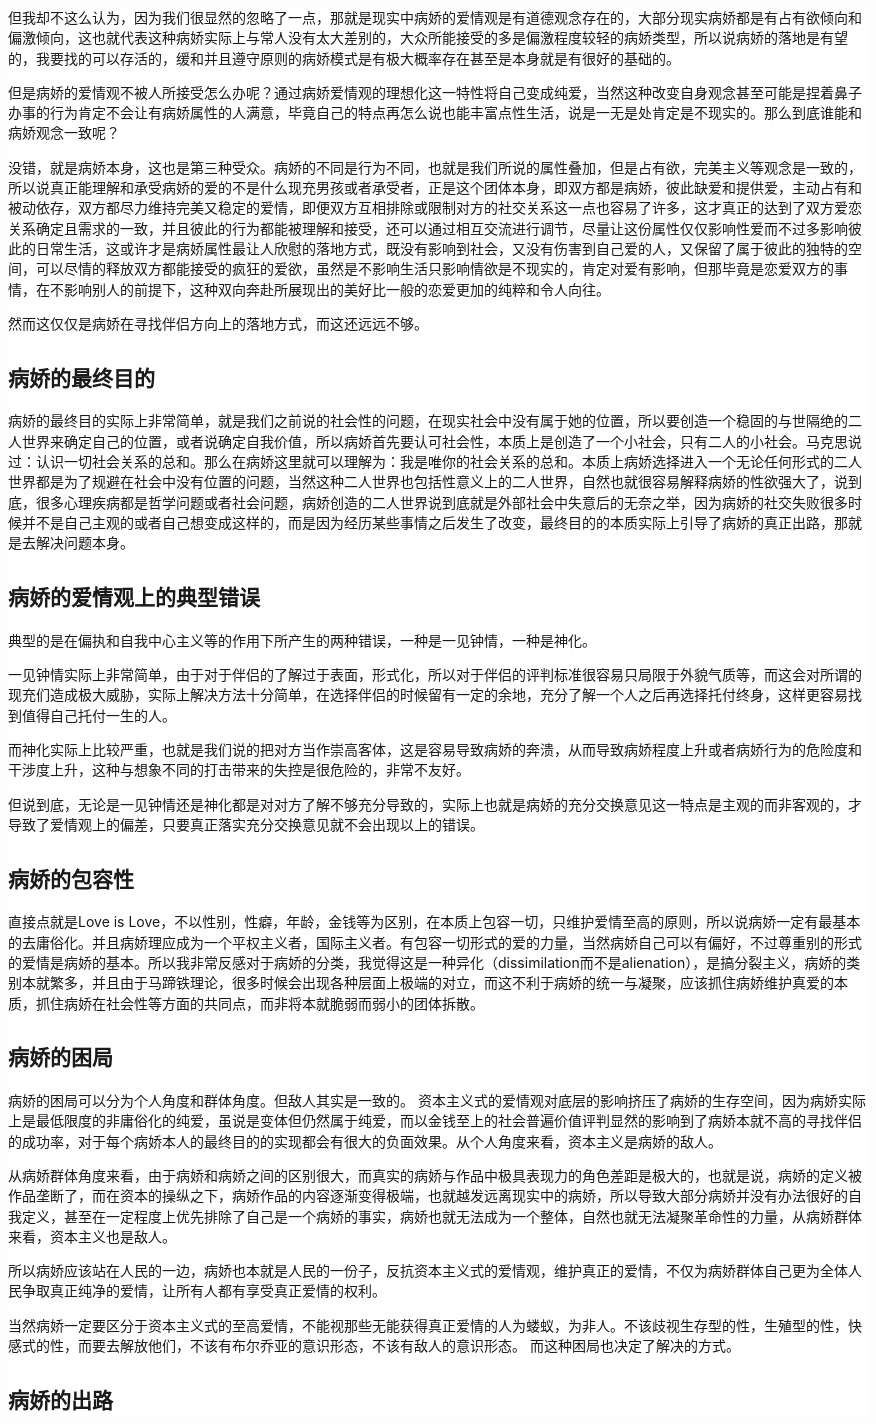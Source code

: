 但我却不这么认为，因为我们很显然的忽略了一点，那就是现实中病娇的爱情观是有道德观念存在的，大部分现实病娇都是有占有欲倾向和偏激倾向，这也就代表这种病娇实际上与常人没有太大差别的，大众所能接受的多是偏激程度较轻的病娇类型，所以说病娇的落地是有望的，我要找的可以存活的，缓和并且遵守原则的病娇模式是有极大概率存在甚至是本身就是有很好的基础的。

但是病娇的爱情观不被人所接受怎么办呢？通过病娇爱情观的理想化这一特性将自己变成纯爱，当然这种改变自身观念甚至可能是捏着鼻子办事的行为肯定不会让有病娇属性的人满意，毕竟自己的特点再怎么说也能丰富点性生活，说是一无是处肯定是不现实的。那么到底谁能和病娇观念一致呢？

没错，就是病娇本身，这也是第三种受众。病娇的不同是行为不同，也就是我们所说的属性叠加，但是占有欲，完美主义等观念是一致的，所以说真正能理解和承受病娇的爱的不是什么现充男孩或者承受者，正是这个团体本身，即双方都是病娇，彼此缺爱和提供爱，主动占有和被动依存，双方都尽力维持完美又稳定的爱情，即便双方互相排除或限制对方的社交关系这一点也容易了许多，这才真正的达到了双方爱恋关系确定且需求的一致，并且彼此的行为都能被理解和接受，还可以通过相互交流进行调节，尽量让这份属性仅仅影响性爱而不过多影响彼此的日常生活，这或许才是病娇属性最让人欣慰的落地方式，既没有影响到社会，又没有伤害到自己爱的人，又保留了属于彼此的独特的空间，可以尽情的释放双方都能接受的疯狂的爱欲，虽然是不影响生活只影响情欲是不现实的，肯定对爱有影响，但那毕竟是恋爱双方的事情，在不影响别人的前提下，这种双向奔赴所展现出的美好比一般的恋爱更加的纯粹和令人向往。

然而这仅仅是病娇在寻找伴侣方向上的落地方式，而这还远远不够。

## 病娇的最终目的

病娇的最终目的实际上非常简单，就是我们之前说的社会性的问题，在现实社会中没有属于她的位置，所以要创造一个稳固的与世隔绝的二人世界来确定自己的位置，或者说确定自我价值，所以病娇首先要认可社会性，本质上是创造了一个小社会，只有二人的小社会。马克思说过：认识一切社会关系的总和。那么在病娇这里就可以理解为：我是唯你的社会关系的总和。本质上病娇选择进入一个无论任何形式的二人世界都是为了规避在社会中没有位置的问题，当然这种二人世界也包括性意义上的二人世界，自然也就很容易解释病娇的性欲强大了，说到底，很多心理疾病都是哲学问题或者社会问题，病娇创造的二人世界说到底就是外部社会中失意后的无奈之举，因为病娇的社交失败很多时候并不是自己主观的或者自己想变成这样的，而是因为经历某些事情之后发生了改变，最终目的的本质实际上引导了病娇的真正出路，那就是去解决问题本身。

## 病娇的爱情观上的典型错误

典型的是在偏执和自我中心主义等的作用下所产生的两种错误，一种是一见钟情，一种是神化。

一见钟情实际上非常简单，由于对于伴侣的了解过于表面，形式化，所以对于伴侣的评判标准很容易只局限于外貌气质等，而这会对所谓的现充们造成极大威胁，实际上解决方法十分简单，在选择伴侣的时候留有一定的余地，充分了解一个人之后再选择托付终身，这样更容易找到值得自己托付一生的人。

而神化实际上比较严重，也就是我们说的把对方当作崇高客体，这是容易导致病娇的奔溃，从而导致病娇程度上升或者病娇行为的危险度和干涉度上升，这种与想象不同的打击带来的失控是很危险的，非常不友好。

但说到底，无论是一见钟情还是神化都是对对方了解不够充分导致的，实际上也就是病娇的充分交换意见这一特点是主观的而非客观的，才导致了爱情观上的偏差，只要真正落实充分交换意见就不会出现以上的错误。

## 病娇的包容性

直接点就是Love is Love，不以性别，性癖，年龄，金钱等为区别，在本质上包容一切，只维护爱情至高的原则，所以说病娇一定有最基本的去庸俗化。并且病娇理应成为一个平权主义者，国际主义者。有包容一切形式的爱的力量，当然病娇自己可以有偏好，不过尊重别的形式的爱情是病娇的基本。所以我非常反感对于病娇的分类，我觉得这是一种异化（dissimilation而不是alienation），是搞分裂主义，病娇的类别本就繁多，并且由于马蹄铁理论，很多时候会出现各种层面上极端的对立，而这不利于病娇的统一与凝聚，应该抓住病娇维护真爱的本质，抓住病娇在社会性等方面的共同点，而非将本就脆弱而弱小的团体拆散。

## 病娇的困局

病娇的困局可以分为个人角度和群体角度。但敌人其实是一致的。
资本主义式的爱情观对底层的影响挤压了病娇的生存空间，因为病娇实际上是最低限度的非庸俗化的纯爱，虽说是变体但仍然属于纯爱，而以金钱至上的社会普遍价值评判显然的影响到了病娇本就不高的寻找伴侣的成功率，对于每个病娇本人的最终目的的实现都会有很大的负面效果。从个人角度来看，资本主义是病娇的敌人。

从病娇群体角度来看，由于病娇和病娇之间的区别很大，而真实的病娇与作品中极具表现力的角色差距是极大的，也就是说，病娇的定义被作品垄断了，而在资本的操纵之下，病娇作品的内容逐渐变得极端，也就越发远离现实中的病娇，所以导致大部分病娇并没有办法很好的自我定义，甚至在一定程度上优先排除了自己是一个病娇的事实，病娇也就无法成为一个整体，自然也就无法凝聚革命性的力量，从病娇群体来看，资本主义也是敌人。

所以病娇应该站在人民的一边，病娇也本就是人民的一份子，反抗资本主义式的爱情观，维护真正的爱情，不仅为病娇群体自己更为全体人民争取真正纯净的爱情，让所有人都有享受真正爱情的权利。

当然病娇一定要区分于资本主义式的至高爱情，不能视那些无能获得真正爱情的人为蝼蚁，为非人。不该歧视生存型的性，生殖型的性，快感式的性，而要去解放他们，不该有布尔乔亚的意识形态，不该有敌人的意识形态。
而这种困局也决定了解决的方式。

## 病娇的出路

> What you should do:
Start at the line holding "但说到底，无论是一见钟情还是" and retype each line through the end of the material above, both included.

> Solution to this problem:
但说到底，无论是一见钟情还是神化都是对对方了解不够充分导致的，实际上也就是病娇的充分交换意见这一特点是主观的而非客观的，才导致了爱情观上的偏差，只要真正落实充分交换意见就不会出现以上的错误。

## 病娇的包容性

直接点就是Love is Love，不以性别，性癖，年龄，金钱等为区别，在本质上包容一切，只维护爱情至高的原则，所以说病娇一定有最基本的去庸俗化。并且病娇理应成为一个平权主义者，国际主义者。有包容一切形式的爱的力量，当然病娇自己可以有偏好，不过尊重别的形式的爱情是病娇的基本。所以我非常反感对于病娇的分类，我觉得这是一种异化（dissimilation而不是alienation），是搞分裂主义，病娇的类别本就繁多，并且由于马蹄铁理论，很多时候会出现各种层面上极端的对立，而这不利于病娇的统一与凝聚，应该抓住病娇维护真爱的本质，抓住病娇在社会性等方面的共同点，而非将本就脆弱而弱小的团体拆散。

## 病娇的困局

病娇的困局可以分为个人角度和群体角度。但敌人其实是一致的。
资本主义式的爱情观对底层的影响挤压了病娇的生存空间，因为病娇实际上是最低限度的非庸俗化的纯爱，虽说是变体但仍然属于纯爱，而以金钱至上的社会普遍价值评判显然的影响到了病娇本就不高的寻找伴侣的成功率，对于每个病娇本人的最终目的的实现都会有很大的负面效果。从个人角度来看，资本主义是病娇的敌人。

从病娇群体角度来看，由于病娇和病娇之间的区别很大，而真实的病娇与作品中极具表现力的角色差距是极大的，也就是说，病娇的定义被作品垄断了，而在资本的操纵之下，病娇作品的内容逐渐变得极端，也就越发远离现实中的病娇，所以导致大部分病娇并没有办法很好的自我定义，甚至在一定程度上优先排除了自己是一个病娇的事实，病娇也就无法成为一个整体，自然也就无法凝聚革命性的力量，从病娇群体来看，资本主义也是敌人。

所以病娇应该站在人民的一边，病娇也本就是人民的一份子，反抗资本主义式的爱情观，维护真正的爱情，不仅为病娇群体自己更为全体人民争取真正纯净的爱情，让所有人都有享受真正爱情的权利。

当然病娇一定要区分于资本主义式的至高爱情，不能视那些无能获得真正爱情的人为蝼蚁，为非人。不该歧视生存型的性，生殖型的性，快感式的性，而要去解放他们，不该有布尔乔亚的意识形态，不该有敌人的意识形态。
而这种困局也决定了解决的方式。

## 病娇的出路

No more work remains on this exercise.